Poetry – Adam Deutsch
Four Poems by Adam Deutsch
Heme
You just want to be held
up, like a bullet a movie character
embraces between fingers
before dismissing it to the floor,
and want to remain nearby
when a hammer’s done driving.
That hollow slam can be a reason
for living—can be grief that
your life went on, until
a machine lights you up.
A burn through a pipe
and air, cloth and skin
and what’s covered. If
you must arrive, lodge
somewhere, love half your body
given up to a world
you can only compare
to your own radius. This
much deterioration you’d
hold anyone with you through.
And I do not want
a card in response
to this passing.
We’re always dancing
with speculation
in a street. Maybe
it’s blood. It’s lipstick,
a wine-dark crayon
in the sun, our hero
shaped from a candle’s
carcass, cold honey
that’s crystalized. It’s
a healing prism
in January’s frozen waters.
There’s an ornament
on the shelf we made
that will be taken
sooner or later
the way stars take
ice by melting it
and teaching it to run.
Maybe spilling away
feels good, and we should
be careless with our limbs.
Add Salt
Not for flavor
It’s put to pull
on the water
get a body
to a place
with room
for heat
that won’t
vapor off
On the side
of the box
are directions:
wait for a sizzle
that is a note
left on a nightstand
that says
I’ve left you
Baby Chicks
1.
Because the coconut husk bedding
had to dry out for a few in daylight,
and the lamp was red and low
over an open box—I didn’t breathe
then the chicks inside tried,
stretching their days old bodies
toward any place away from the heat.
Each of you got so firm so fast,
and I screamed for my wife
to come in, see a cardboard casket
we made from carelessness
with small life, each one unnamed.
Then the sun set. I dozed in the sound
of replacement hatchling chirps
after we grieved on a drive
back to the feed store, where
the clerks recognized us, and we
told them that we’re not bad people.
He says that this can happen,
that there’s almost nothing to
them. He trusts us with another flock.
We get to know these new four.
We promise them a cool spot.
Each one, in my head, has
the spirit of two birds.
2.
Maybe in these first two weeks
of small fluffy life
the sky isn’t just red bulbs
but a pile of broken glass
we are all able to digest.
Their little song is for what is
discovered under the bedding
and a gift they’re still
too young to do anything with.
They’re supposed to, at least,
hesitate at our still hands, but come close.

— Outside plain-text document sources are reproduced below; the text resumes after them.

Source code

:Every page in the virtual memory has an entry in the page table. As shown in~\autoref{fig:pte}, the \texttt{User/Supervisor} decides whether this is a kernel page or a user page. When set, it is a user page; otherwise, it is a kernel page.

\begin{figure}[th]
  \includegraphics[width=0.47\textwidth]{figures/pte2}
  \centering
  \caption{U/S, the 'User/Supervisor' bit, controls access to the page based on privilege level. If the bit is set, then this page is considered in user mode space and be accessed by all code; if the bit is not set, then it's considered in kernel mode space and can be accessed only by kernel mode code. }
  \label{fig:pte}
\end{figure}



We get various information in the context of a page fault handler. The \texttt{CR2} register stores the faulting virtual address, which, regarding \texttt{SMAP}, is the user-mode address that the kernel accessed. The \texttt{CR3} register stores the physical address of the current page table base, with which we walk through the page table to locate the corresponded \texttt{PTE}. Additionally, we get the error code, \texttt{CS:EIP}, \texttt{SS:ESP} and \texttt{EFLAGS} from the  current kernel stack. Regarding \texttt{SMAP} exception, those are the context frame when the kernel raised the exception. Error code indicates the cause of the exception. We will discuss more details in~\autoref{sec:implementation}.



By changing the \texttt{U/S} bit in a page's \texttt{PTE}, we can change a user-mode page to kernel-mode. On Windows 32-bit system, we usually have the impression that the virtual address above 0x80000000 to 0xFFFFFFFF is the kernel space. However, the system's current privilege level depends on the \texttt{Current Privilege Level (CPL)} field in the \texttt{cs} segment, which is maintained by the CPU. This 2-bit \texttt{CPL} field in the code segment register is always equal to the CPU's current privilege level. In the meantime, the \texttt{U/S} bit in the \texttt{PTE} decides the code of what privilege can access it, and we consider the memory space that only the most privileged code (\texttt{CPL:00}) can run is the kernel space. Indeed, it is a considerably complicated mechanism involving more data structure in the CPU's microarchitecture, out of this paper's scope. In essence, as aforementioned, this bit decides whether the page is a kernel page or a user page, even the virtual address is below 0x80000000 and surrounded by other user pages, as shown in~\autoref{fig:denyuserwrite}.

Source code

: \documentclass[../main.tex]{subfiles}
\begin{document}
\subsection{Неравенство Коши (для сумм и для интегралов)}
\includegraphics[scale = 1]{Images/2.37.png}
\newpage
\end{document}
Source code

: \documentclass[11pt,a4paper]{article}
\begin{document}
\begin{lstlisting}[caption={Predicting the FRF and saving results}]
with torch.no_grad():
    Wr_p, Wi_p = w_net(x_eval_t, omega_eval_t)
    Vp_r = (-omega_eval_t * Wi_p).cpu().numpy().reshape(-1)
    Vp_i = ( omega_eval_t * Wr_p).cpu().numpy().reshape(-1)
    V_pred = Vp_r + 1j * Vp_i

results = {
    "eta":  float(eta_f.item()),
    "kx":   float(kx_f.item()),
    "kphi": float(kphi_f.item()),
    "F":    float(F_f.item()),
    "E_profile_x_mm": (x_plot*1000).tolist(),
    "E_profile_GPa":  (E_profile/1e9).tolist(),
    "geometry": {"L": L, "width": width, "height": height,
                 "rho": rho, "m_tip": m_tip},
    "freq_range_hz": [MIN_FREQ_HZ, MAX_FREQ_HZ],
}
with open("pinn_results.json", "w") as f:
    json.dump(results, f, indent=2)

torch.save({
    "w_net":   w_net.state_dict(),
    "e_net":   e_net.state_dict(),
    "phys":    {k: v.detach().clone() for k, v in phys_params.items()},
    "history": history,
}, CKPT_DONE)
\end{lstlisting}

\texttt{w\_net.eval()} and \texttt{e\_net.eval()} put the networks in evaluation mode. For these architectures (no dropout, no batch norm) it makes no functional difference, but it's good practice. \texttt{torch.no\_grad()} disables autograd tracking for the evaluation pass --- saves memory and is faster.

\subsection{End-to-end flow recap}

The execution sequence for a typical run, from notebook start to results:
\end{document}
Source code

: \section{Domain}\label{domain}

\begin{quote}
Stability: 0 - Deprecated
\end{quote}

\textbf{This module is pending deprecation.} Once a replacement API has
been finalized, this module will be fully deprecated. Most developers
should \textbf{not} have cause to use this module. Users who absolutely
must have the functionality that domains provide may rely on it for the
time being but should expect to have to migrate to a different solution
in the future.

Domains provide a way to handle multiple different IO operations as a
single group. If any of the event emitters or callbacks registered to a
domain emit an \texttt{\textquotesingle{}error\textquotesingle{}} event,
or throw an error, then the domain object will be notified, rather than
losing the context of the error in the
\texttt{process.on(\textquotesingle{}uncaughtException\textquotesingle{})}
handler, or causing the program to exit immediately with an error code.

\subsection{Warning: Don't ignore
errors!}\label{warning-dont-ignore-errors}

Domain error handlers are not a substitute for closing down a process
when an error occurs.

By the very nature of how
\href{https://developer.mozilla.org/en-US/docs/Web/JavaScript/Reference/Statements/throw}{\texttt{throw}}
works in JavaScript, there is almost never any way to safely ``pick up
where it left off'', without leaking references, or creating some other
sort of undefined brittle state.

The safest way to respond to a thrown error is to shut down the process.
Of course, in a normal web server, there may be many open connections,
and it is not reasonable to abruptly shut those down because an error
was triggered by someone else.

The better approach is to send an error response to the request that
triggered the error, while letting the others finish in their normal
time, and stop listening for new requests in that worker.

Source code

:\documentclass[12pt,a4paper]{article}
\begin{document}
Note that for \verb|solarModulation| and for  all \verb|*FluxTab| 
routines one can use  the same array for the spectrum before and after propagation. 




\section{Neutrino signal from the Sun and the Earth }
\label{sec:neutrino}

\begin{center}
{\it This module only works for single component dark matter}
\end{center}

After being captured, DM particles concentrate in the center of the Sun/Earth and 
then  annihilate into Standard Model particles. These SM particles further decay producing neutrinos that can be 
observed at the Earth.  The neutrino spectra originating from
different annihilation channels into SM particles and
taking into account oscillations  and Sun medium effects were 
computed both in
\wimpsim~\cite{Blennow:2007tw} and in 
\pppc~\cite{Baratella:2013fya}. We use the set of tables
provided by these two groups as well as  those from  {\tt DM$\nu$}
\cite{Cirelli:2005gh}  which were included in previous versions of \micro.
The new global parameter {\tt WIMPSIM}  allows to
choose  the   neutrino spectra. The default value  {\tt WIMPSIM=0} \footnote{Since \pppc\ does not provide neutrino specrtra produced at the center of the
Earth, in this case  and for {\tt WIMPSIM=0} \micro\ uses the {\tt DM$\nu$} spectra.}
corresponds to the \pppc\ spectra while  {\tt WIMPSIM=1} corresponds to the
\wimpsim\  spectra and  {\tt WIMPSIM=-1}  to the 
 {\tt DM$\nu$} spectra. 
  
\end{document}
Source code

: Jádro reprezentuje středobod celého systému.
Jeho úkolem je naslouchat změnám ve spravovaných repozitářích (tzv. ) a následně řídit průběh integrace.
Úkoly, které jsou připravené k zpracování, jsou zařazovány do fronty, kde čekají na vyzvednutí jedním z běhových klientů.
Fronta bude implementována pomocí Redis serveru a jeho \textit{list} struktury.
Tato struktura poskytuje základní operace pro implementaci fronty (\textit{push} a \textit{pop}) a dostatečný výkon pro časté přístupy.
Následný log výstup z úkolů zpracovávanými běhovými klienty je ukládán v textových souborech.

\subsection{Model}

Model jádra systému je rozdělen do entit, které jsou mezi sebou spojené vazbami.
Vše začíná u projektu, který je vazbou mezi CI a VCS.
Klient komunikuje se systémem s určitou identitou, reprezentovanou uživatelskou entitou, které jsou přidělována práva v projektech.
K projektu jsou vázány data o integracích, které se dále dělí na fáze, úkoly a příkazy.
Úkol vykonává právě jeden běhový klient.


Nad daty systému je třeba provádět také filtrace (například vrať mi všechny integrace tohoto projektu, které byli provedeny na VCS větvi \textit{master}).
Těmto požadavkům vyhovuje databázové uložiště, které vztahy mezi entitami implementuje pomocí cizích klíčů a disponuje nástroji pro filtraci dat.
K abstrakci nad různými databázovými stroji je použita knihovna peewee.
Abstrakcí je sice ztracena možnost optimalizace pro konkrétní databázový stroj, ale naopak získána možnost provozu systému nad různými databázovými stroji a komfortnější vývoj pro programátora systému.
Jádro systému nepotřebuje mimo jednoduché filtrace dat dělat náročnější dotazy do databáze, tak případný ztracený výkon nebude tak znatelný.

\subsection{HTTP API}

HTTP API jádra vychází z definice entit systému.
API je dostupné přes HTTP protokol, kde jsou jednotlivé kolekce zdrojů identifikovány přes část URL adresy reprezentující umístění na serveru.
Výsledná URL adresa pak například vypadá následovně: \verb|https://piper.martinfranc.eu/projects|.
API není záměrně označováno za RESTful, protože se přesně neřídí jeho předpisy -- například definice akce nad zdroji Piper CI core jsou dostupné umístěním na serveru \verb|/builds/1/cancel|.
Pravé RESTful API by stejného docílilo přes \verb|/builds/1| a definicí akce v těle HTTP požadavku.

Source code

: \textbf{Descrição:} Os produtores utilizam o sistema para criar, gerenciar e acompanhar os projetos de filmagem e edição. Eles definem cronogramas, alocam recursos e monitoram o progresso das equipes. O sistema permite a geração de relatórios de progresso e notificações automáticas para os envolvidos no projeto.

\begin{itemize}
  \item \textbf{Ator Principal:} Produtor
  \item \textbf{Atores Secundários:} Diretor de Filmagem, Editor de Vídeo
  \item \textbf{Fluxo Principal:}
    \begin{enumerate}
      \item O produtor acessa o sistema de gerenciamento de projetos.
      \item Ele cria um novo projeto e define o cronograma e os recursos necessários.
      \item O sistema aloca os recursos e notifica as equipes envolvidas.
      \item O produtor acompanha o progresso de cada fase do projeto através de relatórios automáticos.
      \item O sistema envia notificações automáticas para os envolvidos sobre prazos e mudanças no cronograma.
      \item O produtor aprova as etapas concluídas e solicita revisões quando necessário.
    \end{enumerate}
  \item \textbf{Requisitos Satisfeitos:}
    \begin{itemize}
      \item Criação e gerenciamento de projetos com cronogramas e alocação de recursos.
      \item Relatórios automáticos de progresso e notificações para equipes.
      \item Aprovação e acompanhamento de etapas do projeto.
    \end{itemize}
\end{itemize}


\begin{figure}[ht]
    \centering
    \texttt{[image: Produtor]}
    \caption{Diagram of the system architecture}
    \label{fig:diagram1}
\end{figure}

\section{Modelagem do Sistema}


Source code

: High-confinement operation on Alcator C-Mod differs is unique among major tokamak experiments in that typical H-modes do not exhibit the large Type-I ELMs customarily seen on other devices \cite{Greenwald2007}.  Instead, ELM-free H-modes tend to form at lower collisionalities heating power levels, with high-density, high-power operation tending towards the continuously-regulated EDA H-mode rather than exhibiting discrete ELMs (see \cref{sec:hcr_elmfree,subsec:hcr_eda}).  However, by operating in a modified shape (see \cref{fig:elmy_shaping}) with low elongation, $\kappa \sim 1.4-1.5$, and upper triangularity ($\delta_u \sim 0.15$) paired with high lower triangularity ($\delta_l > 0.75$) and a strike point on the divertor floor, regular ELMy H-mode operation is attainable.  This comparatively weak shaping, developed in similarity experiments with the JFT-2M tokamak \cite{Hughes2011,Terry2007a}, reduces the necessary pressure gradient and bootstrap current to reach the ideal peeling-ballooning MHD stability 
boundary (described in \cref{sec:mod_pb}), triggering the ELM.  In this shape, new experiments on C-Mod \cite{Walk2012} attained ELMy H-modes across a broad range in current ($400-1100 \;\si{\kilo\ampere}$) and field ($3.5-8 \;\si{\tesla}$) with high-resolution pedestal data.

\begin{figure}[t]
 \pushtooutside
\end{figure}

A little straw-colored one
burned out just before
today’s sky blued. Legs folded back
like she lounged in our own bed
dressed in clean sheets just last night.
She stays that way, elegant
and golden. She might
have been he, a cockscomb
way deep behind a tiny beak
and eyes that will
never get to erupt.
3.
They’re soft, like a book
soaked in water,
and we’re all mostly fluid
and there’s stagnation.
The small film, the skin
on a surface that gets pulled at
by these baby beaks
to reveal the fresh water.
Man, just a month in,
and what I’m most afraid of
are that four of the chicks
living in my bathtub
are roosters, as feathers grow
from the saddle, their
general size and struts.
We’ve let this world read
our own plumages
all this time, their ways
to interpret a language
without ever looking
to the dictionary.
Occasions on Water
Respect that bass trout,
deep watered who pulled
at the lines in the lake,
got the whole bait,
left nothing of themself
behind, ducks out in the dead docks
in these still starred morning minutes.
Behind a shed. Know golden beds, grape
vine saplings who disguise
as maple leaves.
Believe they’ll be mighty
up a bonfired hill.
Meteors will shower
tonight. They will burn,
dissolve, dust a coat. A meat
sciences laboratory door
stopped open with collection,
the flurry in a so far snowless season.
A library will weather
the soak beyond the walls
down
around it.
________________
Adam Deutsch
adamdeutsch.com
Adam Deutsch is the author of a full-length collection, Every Transmission, forthcoming from Fernwood Press in 2023. He has work recently in Poetry International, Thrush, Juked, AMP Magazine, Ping Pong, and Typo, and has a chapbook called Carry On (Elegies). He
teaches in the English Department at Grossmont College and is the publisher of Cooper Dillon Books. He lives with his spouse and child in San Diego, CA.